_WHAT NEEDS TO BE DONE_
Leave every image out, and print the remaining lines below exactly.

_WORKING DATA_
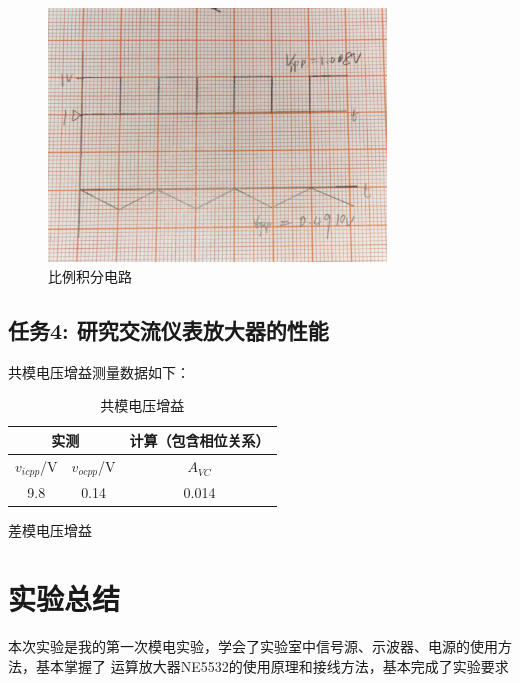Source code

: \documentclass[a4paper,11pt,UTF8]{article}
\begin{document}
\begin{figure}[H]
	\centering
	\includegraphics[width=0.8\textwidth]{1.10.jpg}
	\caption{比例积分电路}
\end{figure}

\subsection{任务4: 研究交流仪表放大器的性能}
共模电压增益测量数据如下：

\begin{table}[htbp]
    \centering
    \caption{共模电压增益}
    \label{lable5}
    \begin{tabular}{|c|c|c|}
        \hline
        \multicolumn{2}{|c|}{实测} & 计算（包含相位关系） \\
        \hline
        $v_{icpp}$/V & $v_{ocpp}$/V & $A_{VC}$ \\
        \hline
        9.8 & 0.14 & 0.014\\
        \hline
    \end{tabular}
\end{table}

差模电压增益

\section{实验总结}
本次实验是我的第一次模电实验，学会了实验室中信号源、示波器、电源的使用方法，基本掌握了
运算放大器NE5532的使用原理和接线方法，基本完成了实验要求
\end{document}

_RESPONSE BELOW_
Source code

: \documentclass[a4paper,11pt,UTF8]{article}
\begin{document}
\begin{figure}[H]
	\centering
	\includegraphics[width=0.8\textwidth]{1.10.jpg}
	\caption{比例积分电路}
\end{figure}

\subsection{任务4: 研究交流仪表放大器的性能}
共模电压增益测量数据如下：

\begin{table}[htbp]
    \centering
    \caption{共模电压增益}
    \label{lable5}
    \begin{tabular}{|c|c|c|}
        \hline
        \multicolumn{2}{|c|}{实测} & 计算（包含相位关系） \\
        \hline
        $v_{icpp}$/V & $v_{ocpp}$/V & $A_{VC}$ \\
        \hline
        9.8 & 0.14 & 0.014\\
        \hline
    \end{tabular}
\end{table}

差模电压增益

\section{实验总结}
本次实验是我的第一次模电实验，学会了实验室中信号源、示波器、电源的使用方法，基本掌握了
运算放大器NE5532的使用原理和接线方法，基本完成了实验要求
\end{document}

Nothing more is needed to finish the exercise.